The appellant was convicted of rape and sentenced to life imprisonment. He appealed, enumerating as error the overruling by the trial court of his motion challenging the constitutionality of Code Ann. § 26-1302 and the overruling of his motion for a new trial.
1. With respect to the first ground of enumerated error, appellant contends that the imposition of a sentence of death under the circumstances of this case is a violation of his constitutional rights. However, as stated above, appellant was not sentenced to death and therefore has no standing to challenge in this appeal the statute imposing the death penalty. A party who is not within the class of those persons whose rights are adversely affected by a statute or who has suffered no harm or stands to suffer no harm by the mere presence of the statute upon the books, and a person against whom the statute in question has not been invoked has no standing to come into court and ask that the statute be declared invalid.
McIntyre v. State,
2.
Code Ann.
§ 27-2511 provides in part that, "If any person who has been convicted of an offense and sentenced to confinement and labor in the penitentiary shall after-wards commit a crime punishable by confinement and labor in the penitentiary, he shall be sentenced to undergo the longest period of time and labor prescribed for the punishment of the offense of which he stands convicted.” It has been held that where the State intends to rely upon this provision of the law it is essential that the fact of prior convictions be alleged in the indictment.
Tribble v. State,
3. Appellant contends that the court erred in admitting the former indictment in evidence because there was no showing by the State that the person whose name appeared on the former bill of indictment and the appellant were one and the same. Ordinarily, concordance of name alone is some evidence of identity.
Code
§ 38-304. The former indictment and record of conviction introduced was from Charlton County and bore the name, "Willie Hobbs,” as the person charged therein and showed that the said Willie Hobbs had been sentenced on October 4, 1966, to serve three years on a plea of guilty to a charge of rape. The indictment shows on its face that the defendant therein waived formal arraignment, a copy of the bill of indictment, and a list of witnesses and that such waiver was signed by someone as "defendant’s attorney.” Defendant did not deny in his statement that he was the same Willie Hobbs shown on that indictment. The court charged the jury that the burden was on the State to prove the truth of all of the allegations in the indictment on which the defendant was on trial including the allegations respecting the former indictment and conviction. Under these circumstances, the admission of the former indictment and record of conviction was not error.
Williams v. State,
4. The trial court did not err in permitting the State to reopen its case for the purpose of introducing the exhibit referred to in the preceding division. The only objection *560 by counsel for the defendant was, "Your Honor, we would object to the State’s re-opening the case.” And, "Will the record show that we strenuously object to the State re-opening for that purpose?”

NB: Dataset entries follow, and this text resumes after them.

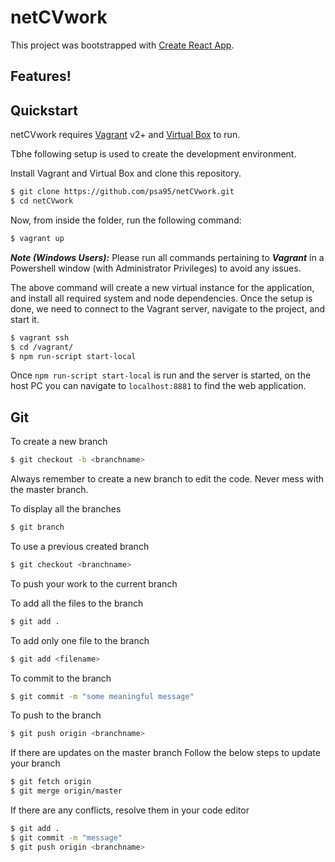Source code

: # netCVwork

This project was bootstrapped with [Create React App](https://github.com/facebookincubator/create-react-app).

## Features!


## Quickstart

netCVwork requires [Vagrant](https://www.vagrantup.com/downloads.html) v2+ and [Virtual Box](https://www.virtualbox.org/wiki/Downloads) to run.

Tbhe following setup is used to create the development environment.

Install Vagrant and Virtual Box and clone this repository.

```sh
$ git clone https://github.com/psa95/netCVwork.git
$ cd netCVwork
```

Now, from inside the folder, run the following command:

```sh
$ vagrant up
```

***Note (Windows Users):*** Please run all commands pertaining to ***_Vagrant_*** in a Powershell window (with Administrator Privileges) to avoid any issues.

The above command will create a new virtual instance for the application, and install all required system and node dependencies.
Once the setup is done, we need to connect to the Vagrant server, navigate to the project, and start it.

```sh
$ vagrant ssh
$ cd /vagrant/
$ npm run-script start-local
```

Once `npm run-script start-local` is run and the server is started, on the host PC you can navigate to `localhost:8881` to find the web application.

## Git

To create a new branch
```sh
$ git checkout -b <branchname>
```
Always remember to create a new branch to edit the code.
Never mess with the master branch.

To display all the branches
```sh
$ git branch
```

To use a previous created branch
```sh
$ git checkout <branchname>
```

To push your work to the current branch

To add all the files to the branch
```sh
$ git add .
```
To add only one file to the branch
```sh
$ git add <filename>
```
To commit to the branch
```sh
$ git commit -m "some meaningful message"
```
To push to the branch
```sh
$ git push origin <branchname>
```

If there are updates on the master branch
Follow the below steps to update your branch

```sh
$ git fetch origin
$ git merge origin/master
```
If there are any conflicts, resolve them in your code editor
```sh
$ git add .
$ git commit -m "message"
$ git push origin <branchname>
```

5. Under the principles announced in the first headnote, no harmful error is shown by the fact that the State was permitted to excuse jurors who expressed reservations as to the imposition of the death penalty, since the death penalty was not imposed in this case.

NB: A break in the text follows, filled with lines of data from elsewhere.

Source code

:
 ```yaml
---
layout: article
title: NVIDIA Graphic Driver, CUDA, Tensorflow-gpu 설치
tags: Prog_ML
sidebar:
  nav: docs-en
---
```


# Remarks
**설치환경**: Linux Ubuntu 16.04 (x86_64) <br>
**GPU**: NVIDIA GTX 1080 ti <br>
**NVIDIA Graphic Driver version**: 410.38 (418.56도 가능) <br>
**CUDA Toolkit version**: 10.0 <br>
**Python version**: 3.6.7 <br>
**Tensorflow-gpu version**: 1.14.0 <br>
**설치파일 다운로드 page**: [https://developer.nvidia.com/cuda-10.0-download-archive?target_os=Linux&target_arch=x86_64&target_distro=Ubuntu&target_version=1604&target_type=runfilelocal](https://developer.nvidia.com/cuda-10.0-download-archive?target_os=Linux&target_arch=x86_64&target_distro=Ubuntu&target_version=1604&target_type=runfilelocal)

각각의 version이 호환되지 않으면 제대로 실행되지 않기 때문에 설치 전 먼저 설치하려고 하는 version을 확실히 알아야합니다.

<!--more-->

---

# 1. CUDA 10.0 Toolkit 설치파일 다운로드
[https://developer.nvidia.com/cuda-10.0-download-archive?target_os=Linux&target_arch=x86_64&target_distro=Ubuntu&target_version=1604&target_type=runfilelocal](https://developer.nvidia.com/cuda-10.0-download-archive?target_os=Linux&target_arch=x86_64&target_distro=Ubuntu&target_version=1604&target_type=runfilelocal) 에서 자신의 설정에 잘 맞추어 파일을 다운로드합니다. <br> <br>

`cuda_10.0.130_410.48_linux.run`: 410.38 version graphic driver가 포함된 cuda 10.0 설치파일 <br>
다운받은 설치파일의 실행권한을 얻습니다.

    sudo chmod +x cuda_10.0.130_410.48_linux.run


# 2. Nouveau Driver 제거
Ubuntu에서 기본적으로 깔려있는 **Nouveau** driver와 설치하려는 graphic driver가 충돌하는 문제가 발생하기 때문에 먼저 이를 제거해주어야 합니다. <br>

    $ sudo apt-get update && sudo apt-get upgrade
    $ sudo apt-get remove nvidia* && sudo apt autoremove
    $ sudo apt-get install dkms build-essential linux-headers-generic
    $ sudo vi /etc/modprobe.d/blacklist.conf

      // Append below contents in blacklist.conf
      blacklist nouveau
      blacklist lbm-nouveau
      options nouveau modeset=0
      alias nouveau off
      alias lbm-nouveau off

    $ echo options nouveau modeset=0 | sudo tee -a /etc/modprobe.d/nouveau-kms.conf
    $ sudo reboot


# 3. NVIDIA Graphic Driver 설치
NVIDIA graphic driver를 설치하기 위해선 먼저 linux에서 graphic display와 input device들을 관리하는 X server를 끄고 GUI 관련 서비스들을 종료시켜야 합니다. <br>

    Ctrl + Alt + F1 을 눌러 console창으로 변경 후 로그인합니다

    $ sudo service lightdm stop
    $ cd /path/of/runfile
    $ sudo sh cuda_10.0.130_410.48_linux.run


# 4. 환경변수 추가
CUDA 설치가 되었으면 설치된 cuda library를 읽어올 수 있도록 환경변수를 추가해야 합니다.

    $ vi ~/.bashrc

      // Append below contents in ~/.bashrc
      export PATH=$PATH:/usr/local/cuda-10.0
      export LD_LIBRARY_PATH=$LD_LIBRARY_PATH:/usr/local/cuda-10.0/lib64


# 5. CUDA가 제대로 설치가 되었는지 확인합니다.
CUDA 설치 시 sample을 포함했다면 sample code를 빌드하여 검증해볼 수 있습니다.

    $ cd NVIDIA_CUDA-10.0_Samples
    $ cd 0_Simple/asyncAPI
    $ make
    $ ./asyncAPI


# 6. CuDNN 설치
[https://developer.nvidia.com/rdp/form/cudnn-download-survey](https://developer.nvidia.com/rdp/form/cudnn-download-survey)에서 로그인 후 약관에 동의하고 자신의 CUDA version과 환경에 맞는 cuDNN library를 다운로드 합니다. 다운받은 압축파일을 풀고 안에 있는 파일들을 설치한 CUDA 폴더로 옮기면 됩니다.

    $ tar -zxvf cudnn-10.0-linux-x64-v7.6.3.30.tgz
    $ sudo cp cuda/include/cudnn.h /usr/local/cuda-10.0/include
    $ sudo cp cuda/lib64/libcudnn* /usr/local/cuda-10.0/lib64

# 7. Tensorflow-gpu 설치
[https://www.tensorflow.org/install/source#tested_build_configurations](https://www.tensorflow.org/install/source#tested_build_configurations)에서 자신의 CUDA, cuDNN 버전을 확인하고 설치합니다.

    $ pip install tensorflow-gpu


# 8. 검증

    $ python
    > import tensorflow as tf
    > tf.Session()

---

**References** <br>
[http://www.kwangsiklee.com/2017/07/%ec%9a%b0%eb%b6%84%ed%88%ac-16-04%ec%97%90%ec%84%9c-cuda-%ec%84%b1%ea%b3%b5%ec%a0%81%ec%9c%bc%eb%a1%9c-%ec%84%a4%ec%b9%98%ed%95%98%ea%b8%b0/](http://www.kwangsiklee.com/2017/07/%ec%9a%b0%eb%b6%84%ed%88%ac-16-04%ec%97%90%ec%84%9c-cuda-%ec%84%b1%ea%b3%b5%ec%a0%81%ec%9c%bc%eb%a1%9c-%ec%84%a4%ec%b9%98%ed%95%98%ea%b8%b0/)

6. Appellant contends that the State, in exercising its peremptory challenges of the jurors systematically struck from the panel black men and that this constituted a violation of his constitutional rights.
Code
§ 59-805 allows the defendant the privilege of peremptorily challenging 20 of the jurors empaneled to try him and allows the State to peremptorily challenge one-half of that number. A peremptory challenge is an arbitrary or capricious species of challenge to a certain number of jurors allowed to the parties without the necessity of their showing any cause therefor. In the very nature of such a challenge no reason need be shown or assigned for the exercise of the right. There is no merit in this contention.
Watkins v. State,
7. Appellant contends that the trial court erred in overruling his motion for a directed verdict of acquittal on the ground that the State had failed to carry its burden ‘of proof, there being, as he contends, no evidence corroborating testimony of the prosecutrix. In his statement to the jury, the accused admitted having had sexual relations with the prosecutrix, contending that he did so upon her solicitation and with her consent. This contention and the general grounds of the motion for a new trial will be considered together. At the time this case was tried, March 26, 1970, there was no statutory authority for the direction of a verdict in a criminal case.
Allen v. State,
Judgment affirmed.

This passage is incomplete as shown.